Hoje morreu mais uma parte de mim. Desapareceram Michelangelo Antonioni e Ingmar Bergman. Não digo isto para assumir a postura do peralvilho pateta, que se julga entendido e informado – neste caso, entendido e informado em cinema. Digo-o apenas porque quando alguma coisa, algum objecto ou alguma pessoa nos marcaram, o dizer-lhes adeus de uma forma definitiva é sabermos que também nós vamos morrendo um pouco.
Ser-me-ia fácil fazer uma elementar pesquisa e explanar aqui um estendal de citações e de juízos, acerca dos dois Mestres que partiram. Mais difícil é pôr a alma a falar. Mais difícil é procurar nas imagens que persistem, nas memórias que vão ficando flácidas, bambas, pastosas - um pouco à maneira de Salvador Dali - mais difícil, sim, é retirar de tudo isso um fotograma definitivo, uma cena inolvidável, um episódio paradigmático. Com a certeza antecipada de que esse fotograma, essa cena, esse episódio ecoam em nós como se nós próprios os tivessemos vivido por direito próprio.
Selecciono de Antonioni aquela cena d’ O Deserto Vermelho, na qual uma frágil Mónica Vitti, vestida com o bom gosto da burguesia opulenta, procura o biombo de um muro para devorar um pedaço de pão que, salvo o erro de uma memória com lapsos, pedira a um operário anónimo. Qual seria o sabor do pão dos pobres? E que estranha fome teria sido essa, assim sentida como uma urgência sem escapatória? Talvez a da procura da paz, talvez a da conquista do reequilíbrio interior, talvez a da vingança sobre o mundo das imperiosas convenções e do dinheiro duvidoso. Assim me ficou para sempre a imagem dessa angustiada Vitti, docemente transtornada, frágil, quase mística, certamente à procura de si, provavelmente à procura de um mundo onde o pão dos pobres não necessitasse de ser comido pelos ricos nas traseiras de um muro cinzento.
De Ingmar Bergman levarei um dia comigo – para sempre – a imagem do Cavaleiro d' O Sétimo Selo, jogando com a Morte a partida de xadrez que jamais poderia ganhar. Era (lembram-se?) um Cavaleiro fatigado, meio desconjuntado pela fereza de mil combates, mas ainda capaz de disputar o último jogo com Aquela que jamais poderia derrotar.
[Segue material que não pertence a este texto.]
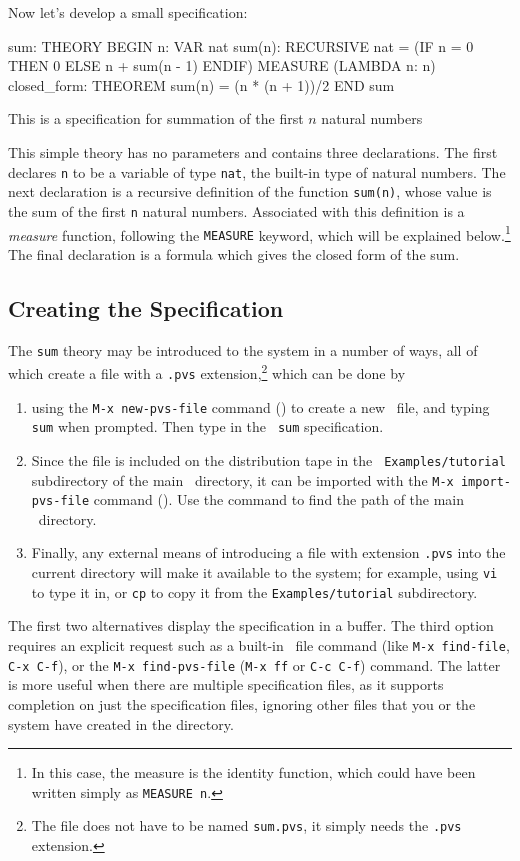 Now let's develop a small specification:
\begin{jmrsession}
sum: THEORY
 BEGIN
  n: VAR nat
  sum(n): RECURSIVE nat =
   (IF n = 0 THEN 0 ELSE n + sum(n - 1) ENDIF)
   MEASURE (LAMBDA n: n)
  closed_form: THEOREM sum(n) = (n * (n + 1))/2
 END sum
\end{jmrsession}
%
This is a specification for summation of the first $n$ natural numbers

This simple theory has no parameters and contains three declarations.
The first declares {\tt n} to be a variable of type {\tt nat}, the
built-in type of natural numbers.  The next declaration is a recursive
definition of the function {\tt sum(n)}, whose value is the sum of the
first {\tt n} natural numbers.  Associated with this definition is a
{\em measure\/} function, following the {\tt MEASURE} keyword, which
will be explained below.\footnote{In this case, the measure is the
identity function, which could have been written simply as {\tt MEASURE
n}.} The final declaration is a formula which gives the closed form of
the sum.

\subsection{Creating the Specification}

The {\tt sum} theory may be introduced to the system in a number of
ways, all of which create a file with a {\tt .pvs}
extension,\footnote{The file does not have to be named {\tt sum.pvs}, it
simply needs the {\tt .pvs} extension.} which can be done by
\begin{enumerate}

\item using the {\tt M-x new-pvs-file} command () to create a new
\pvs\ file, and typing {\tt sum} when prompted.  Then type in the {\tt
sum} specification.

\item Since the file is included on the distribution tape in the {\tt
Examples/tutorial} subdirectory of the main \pvs\ directory, it can be
imported with the {\tt M-x import-pvs-file} command ().  Use
the  command to find the path of the main \pvs\
directory.

\item Finally, any external means of introducing a file with extension
{\tt .pvs} into the current directory will make it available to the
system; for example, using {\tt vi} to type it in, or {\tt cp} to copy
it from the {\tt Examples/tutorial} subdirectory.

\end{enumerate}
The first two alternatives display the specification in a buffer.
The third option requires an explicit request such as a built-in \gnu\
file command (like {\tt M-x find-file}, {\tt C-x C-f}), or the {\tt M-x
find-pvs-file} ({\tt M-x ff} or {\tt C-c C-f}) command.  The latter is
more useful when there are multiple specification files, as it supports
completion on just the specification files, ignoring other files that
you or the system have created in the directory.


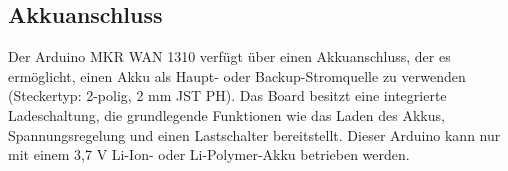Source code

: \subsection{Akkuanschluss \label{powerSupply:battery}}

	Der Arduino MKR WAN 1310 verfügt über einen Akkuanschluss, der es ermöglicht, einen Akku als Haupt- oder Backup-Stromquelle zu verwenden (Steckertyp: 2-polig, 2 mm JST PH). Das Board besitzt eine integrierte Ladeschaltung, die grundlegende Funktionen wie das Laden des Akkus, Spannungsregelung und einen Lastschalter bereitstellt.
	Dieser Arduino kann nur mit einem 3,7 V Li-Ion- oder Li-Polymer-Akku betrieben werden.
	

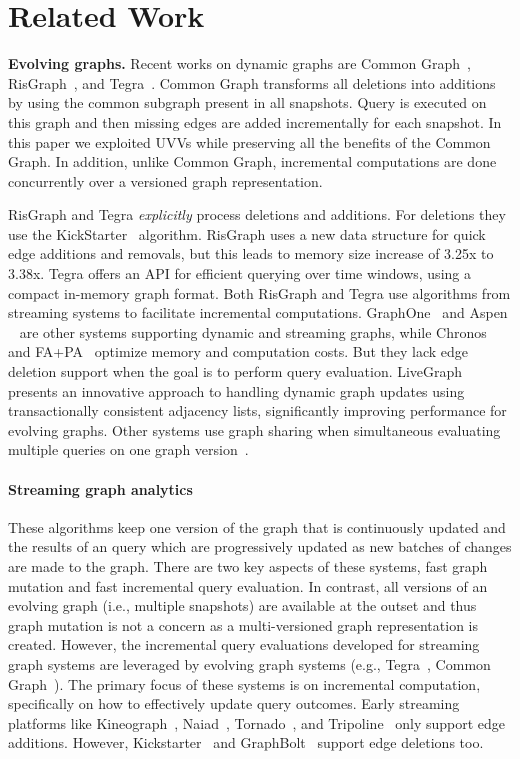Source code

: \section{Related Work}
{\bf Evolving graphs.} Recent works on dynamic graphs are Common Graph~\cite{CommonGraph}, RisGraph~\cite{risgraph}, and Tegra~\cite{tegra}. Common Graph transforms all deletions into additions by using the common subgraph present in all snapshots. Query is executed on this graph and then  missing edges are added incrementally for each snapshot. In this paper we exploited UVVs while preserving all the benefits of the Common Graph. In addition, unlike Common Graph, incremental computations are done concurrently over a versioned graph representation.

RisGraph and Tegra \emph{explicitly} process deletions and additions. For deletions they use the KickStarter~\cite{kickstarter} algorithm. RisGraph uses a new data structure for quick edge additions and removals, but this leads to memory size increase of 3.25x to 3.38x. Tegra offers an API for efficient querying over time windows, using a compact in-memory graph format. Both RisGraph and Tegra use algorithms from streaming systems to facilitate incremental computations. GraphOne~\cite{GraphOne} and Aspen ~\cite{Aspen} are other systems supporting dynamic and streaming graphs, while Chronos~\cite{chronos} and FA+PA~\cite{evog-taco} optimize memory and computation costs. But they lack edge deletion support when the goal is to perform query evaluation. LiveGraph~\cite{LiveGraph} presents an innovative approach to handling dynamic graph updates using transactionally consistent adjacency lists, significantly improving performance for evolving graphs. Other systems use graph sharing when simultaneous evaluating multiple queries on one graph version~\cite{krill, glign, graphm}.

\vspace{-0.075in}
\paragraph*{Streaming graph analytics} These algorithms keep one version of the graph that is continuously updated and the results of an query which are progressively updated as new batches of changes are made to the graph. There are two key aspects of these systems, fast graph mutation and fast incremental query evaluation. In contrast, all versions of an evolving graph (i.e., multiple snapshots) are available at the outset and thus graph mutation is not a concern as a multi-versioned graph representation is created. However, the incremental query evaluations developed for streaming graph systems are leveraged by evolving graph systems (e.g., Tegra~\cite{tegra}, Common Graph~\cite{CommonGraph}).  The primary focus of these systems is on incremental computation, specifically on how to effectively update query outcomes. Early streaming platforms like Kineograph~\cite{kineograph}, Naiad~\cite{naiad}, Tornado~\cite{tornado}, and Tripoline~\cite{tripoline} only support edge additions. However, Kickstarter~\cite{kickstarter} and GraphBolt~\cite{graphbolt} support edge deletions too.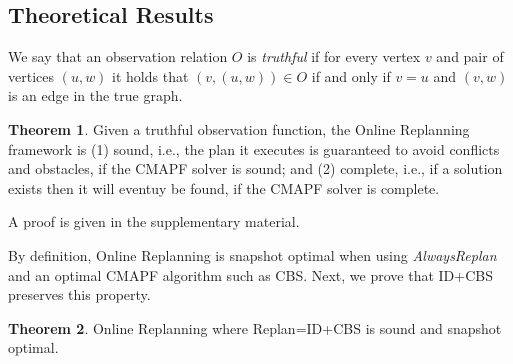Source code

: \documentclass[letterpaper]{article} %
\def\
UrlFont{\rm}  %
\newcommand{\roni}[1]{\textbf{[\color{orange}RONI:#1]}}
\theoremstyle{definition}
\newtheorem{theorem}{Theorem}
\begin{document}

\subsection{Theoretical Results}

We say that an observation relation $O$ is \emph{truthful} if for every vertex $v$ and pair of vertices $(u,w)$ it holds that $(v,(u,w))\in O$ if and only if $v=u$ and $(v,w)$ is an edge in the true graph.
\begin{theorem}
Given a truthful observation function,
the Online Replanning framework is (1) sound, i.e., the plan it executes is guaranteed to avoid conflicts and obstacles, if the CMAPF solver is sound; and (2) complete, i.e., if a solution exists then it will eventuy be found, if the CMAPF solver is complete.
\end{theorem}
\noindent A proof is given in the supplementary material.


By definition, Online Replanning is snapshot optimal when using \emph{AlwaysReplan} and an optimal CMAPF algorithm such as CBS.
Next, we prove that ID+CBS preserves this property.
\begin{theorem}
   Online Replanning where Replan=ID+CBS is sound and snapshot optimal.
\end{theorem}
\end{document}
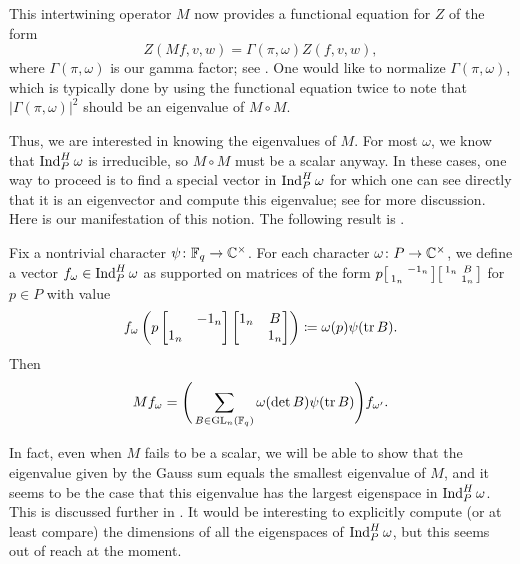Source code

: \documentclass{amsart}
\begin{document}
This intertwining operator $M$ now provides a functional equation for $Z$ of the form
\[Z(Mf,v,w)=\Gamma(\pi,\omega)Z(f,v,w),\]
where $\Gamma(\pi,\omega)$ is our gamma factor; see \cite[Theorem~3.14]{chang-doubling}. One would like to normalize $\Gamma(\pi,\omega)$, which is typically done by using the functional equation twice to note that $\left|\Gamma(\pi,\omega)\right|^2$ should be an eigenvalue of $M\circ M$.

Thus, we are interested in knowing the eigenvalues of $M$. For most $\omega$, we know that $\operatorname{Ind}_P^H\omega$ is irreducible, so $M\circ M$ must be a scalar anyway. In these cases, one way to proceed is to find a special vector in $\operatorname{Ind}_P^H\omega$ for which one can see directly that it is an eigenvector and compute this eigenvalue; see \cite[Section~3.6]{chang-doubling} for more discussion. Here is our manifestation of this notion. The following result is .
\begin{theorem}
    Fix a nontrivial character $\psi\colon\mathbb F_q\to\mathbb C^\times$. For each character $\omega\colon P\to\mathbb C^\times$, we define a vector $f_\omega\in\operatorname{Ind}_P^H\omega$ as supported on matrices of the form $p\begin{bsmallmatrix}
        & -1_n \\ 1_n
    \end{bsmallmatrix}\begin{bsmallmatrix}
        1_n & B \\ & 1_n
    \end{bsmallmatrix}$ for $p\in P$ with value
    \[f_\omega\left(p\begin{bmatrix}
        & -1_n \\ 1_n
    \end{bmatrix}\begin{bmatrix}
        1_n & B \\ & 1_n
    \end{bmatrix}\right)\coloneqq\omega(p)\psi(\operatorname{tr} B).\]
    Then
    \[Mf_\omega=\Bigg(\sum_{B\in\mathrm{GL}_n(\mathbb F_q)}\omega(\det B)\psi(\operatorname{tr} B)\Bigg)f_{\omega'}.\]
\end{theorem}
\begin{remark}
    In fact, even when $M$ fails to be a scalar, we will be able to show that the eigenvalue given by the Gauss sum equals the smallest eigenvalue of $M$, and it seems to be the case that this eigenvalue has the largest eigenspace in $\operatorname{Ind}_P^H\omega$. This is discussed further in . It would be interesting to explicitly compute (or at least compare) the dimensions of all the eigenspaces of $\operatorname{Ind}_P^H\omega$, but this seems out of reach at the moment.
\end{remark}
\end{document}
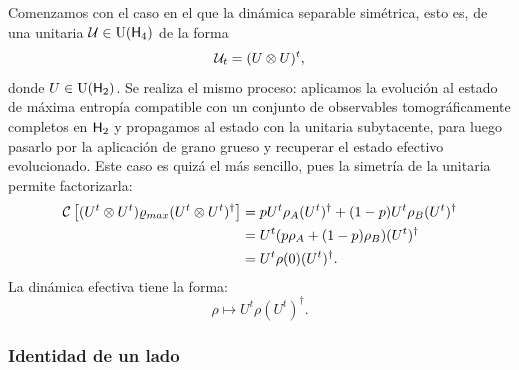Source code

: Comenzamos con el caso en el que la dinámica separable simétrica, esto es, de una unitaria $\mathcal{U}\in\text{U}({\sf H}_{4})$ de la forma
\begin{equation*}
    \mathcal{U}_{t}=(U \otimes U)^{t},
\end{equation*}
donde $U\in\text{U}({\sf H}_{2})$. Se realiza el mismo proceso: aplicamos la evolución al estado de máxima entropía compatible con un conjunto de observables tomográficamente completos en ${\sf H}_{2}$ y propagamos al estado con la unitaria subytacente, para luego pasarlo por la aplicación de grano grueso y recuperar el estado efectivo evolucionado. Este caso es quizá el más sencillo, pues la simetría de la unitaria permite factorizarla:
\begin{align*}
\mathcal{C}\left[(U^{t}\otimes U^{t})\varrho_{max}(U^{t}\otimes U^{t})^{\dag}\right]&=pU^{t}\rho_{A}(U^{t})^{\dag}+(1-p)U^{t}\rho_{B}(U^{t})^{\dag} \\
&=U^{t}(p\rho_{A}+(1-p)\rho_{B})(U^{t})^{\dag}\\
&=U^{t}\rho(0)(U^{t})^{\dag}.
\end{align*}
La dinámica efectiva tiene la forma:
\begin{equation}
    \rho\mapsto U^{t}\rho(U^{t})^{\dag}.
\end{equation}

\subsubsection{Identidad de un lado}

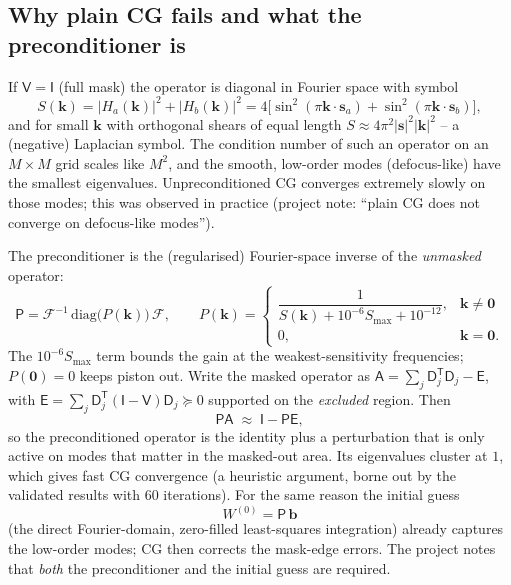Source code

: \documentclass[11pt,a4paper]{article}
\theoremstyle{definition}
\newcommand{\vk}{\bm{k}}
\newcommand{\vs}{\bm{s}}
\newcommand{\FT}{\mathcal{F}}
\newcommand{\IFT}{\mathcal{F}^{-1}}
\newcommand{\Dop}{\mathsf{D}}
\newcommand{\Vop}{\mathsf{V}}
\newcommand{\Aop}{\mathsf{A}}
\newcommand{\Pop}{\mathsf{P}}
\begin{document}
\subsection{Why plain CG fails and what the preconditioner is}
\label{sec:pcg}
If $\Vop=\mathsf I$ (full mask) the operator is diagonal in Fourier space with symbol
\begin{equation}
S(\vk)=|H_a(\vk)|^2+|H_b(\vk)|^2=4\big[\sin^2(\pi\vk\cdot\vs_a)+\sin^2(\pi\vk\cdot\vs_b)\big],
\end{equation}
and for small $\vk$ with orthogonal shears of equal length $S\approx4\pi^2|\vs|^2|\vk|^2$ -- a (negative) Laplacian symbol. The condition number of such an operator on an $M\times M$ grid scales like $M^2$, and the
smooth, low-order modes (defocus-like) have the smallest eigenvalues. Unpreconditioned CG converges extremely slowly on those modes; this was observed in practice (project note: ``plain CG does not converge on defocus-like modes'').

The preconditioner is the (regularised) Fourier-space inverse of the \emph{unmasked} operator:
\begin{equation}
\Pop=\IFT\,\mathrm{diag}\big(P(\vk)\big)\,\FT,\qquad
P(\vk)=\begin{cases}\dfrac1{S(\vk)+10^{-6}S_{\max}+10^{-12}},&\vk\ne\bm0\\[2mm]0,&\vk=\bm 0.\end{cases}
\label{eq:precond}
\end{equation}
The $10^{-6}S_{\max}$ term bounds the gain at the weakest-sensitivity frequencies; $P(\bm0)=0$ keeps piston out.
Write the masked operator as $\Aop=\sum_j\Dop_j^{\mathsf T}\Dop_j-\mathsf E$, with $\mathsf E=\sum_j\Dop_j^{\mathsf T}(\mathsf I-\Vop)\Dop_j\succeq0$ supported on the \emph{excluded} region. Then
\[
\Pop\Aop\;\approx\;\mathsf I-\Pop\mathsf E ,
\]
so the preconditioned operator is the identity plus a perturbation that is only active on modes that matter in the masked-out area. Its eigenvalues cluster at $1$, which gives fast CG convergence
(a heuristic argument, borne out by the validated results with $60$ iterations). For the same reason the initial guess
\begin{equation}
W^{(0)}=\Pop\,\bm b
\end{equation}
(the direct Fourier-domain, zero-filled least-squares integration) already captures the low-order modes; CG then corrects the mask-edge errors. The project notes that \emph{both} the preconditioner and the initial guess are required.
\end{document}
A Morte (lembram-se?) apresentava-se vestida em rigoroso registo de preto e branco, não cabendo nela a impressão da meia-tinta. E em cada lance se sentia que a situação táctica e estratégica do Cavaleiro ia ficando mais e mais desesperada. E por cada movimento de uma torre, de um bispo ou de uma dama, ficava claro que esse último embate do Cavaleiro era heróico, inutilmente heróico, sem saída possível. Eram grandes e redondos os olhos daquela Morte (ou fui eu que os vi assim?) e a intenção que a animava, oscilava entre a compaixão, o tédio e a inexorabilidade (ou fui eu que lhe vesti tais disposições?).
Antonioni e Bergman – duas saudades.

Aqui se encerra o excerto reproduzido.